I am no expert in leadership or digital technologies, but I have learned much as an educator through my immersion in educational technology over the past few years. For this reason and thanks to some prodding from my friend Bob, I decided I’d contribute a post to the discussion. I hope someone finds it useful. For what it’s worth, I hold an M.Ed. in School Administration and Supervision from Freed-Hardeman University, and I serve as a 6th grade reading teacher in a 1:1 classroom.

Immerse yourself in reading. The world has shifted. We are educating today’s students for a world that is unknown. We’ve yet to discover the problems they’ll need to solve, and the jobs they’ll have do not yet exist. The way students learn has changed, and teaching and schooling needs to change, too. As a school leader you must inform yourself about educational innovation, learning technologies, and instructional leadership. You cannot lead that which you don’t understand so start researching, reading, and reflecting. If you aren’t already, start using an RSS reader to subscribe to blogs written by people who challenge your thinking and the status quo. Google Reader is my RSS aggregator of choice, and I like it because I am able to access my subscriptions on all my digital devices. (If you need some help getting started with this, please let me know. I’ll be happy to help you.) Do you need help finding blog subscriptions to follow? I subscribe to hundreds of blogs, but here’s a short list (in no particular order) of some that regularly challenge me:

I could go on and on, but these blogs are a great place to start.
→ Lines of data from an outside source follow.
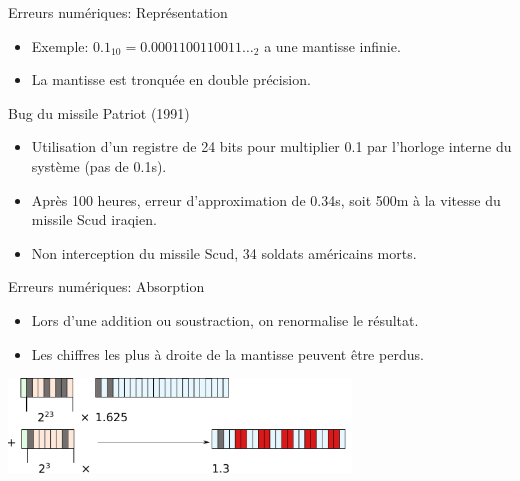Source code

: \documentclass{beamer}
\begin{document}
\begin{frame}{Erreurs numériques: Représentation}
    \begin{itemize}
        \item Exemple: $0.1_{10} = 0.0001100110011\ldots_2$ a une mantisse infinie.
        \item La mantisse est tronquée en double précision.
    \end{itemize}
    \begin{block}{Bug du missile Patriot (1991)}
        \begin{itemize}
            \item Utilisation d'un registre de 24 bits pour multiplier 0.1 par l'horloge interne du système (pas de 0.1s).
            \item Après 100 heures, erreur d'approximation de 0.34s, soit 500m à la vitesse du missile Scud iraqien.
            \item Non interception du missile Scud, 34 soldats américains morts.
        \end{itemize}
    \end{block}
\end{frame}

\begin{frame}{Erreurs numériques: Absorption}
    \begin{itemize}
        \item Lors d'une addition ou soustraction, on renormalise le résultat.
        \item Les chiffres les plus à droite de la mantisse peuvent être perdus.
    \end{itemize}
    \hfill
    \center\includegraphics[height=2.5cm]{absorption.pdf}
\end{frame}
\end{document}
Share what you learn. It’s not enough to research, read, and reflect. You need to talk about these ideas. You need to write about them. You must share what you learn in order to truly own it. There are many ways to do this. You can use Twitter, LinkedIn, Facebook, and Google+ to connect with educators around the world and exchange ideas. Consider starting your own blog as a place to reflect. More importantly, start discussing these ideas with your faculty and administrative team. Talk about them over lunch, in the hallways, and at meetings. Learning about innovation and technology is great, but change won’t happen until these ideas begin percolating in your school.

Try something new. Don’t wait for district leadership to send down the next initiative. Make some changes now. Pilot a 1:1 classroom in your building. Ask a teacher to create a class blog and have her students publish their learning to the world. Unblock a social media site and encourage a few teachers to use it in their instruction. Work with a teacher to design a class using Project Based Learning. Forge a partnership with a school on another continent. Flip a few of your faculty meetings. Take a risk. Many teachers and administrators want to innovate, but they feel they need permission first.

Lead the way. You are in a unique position to radically reshape your school. Be bold. Lead.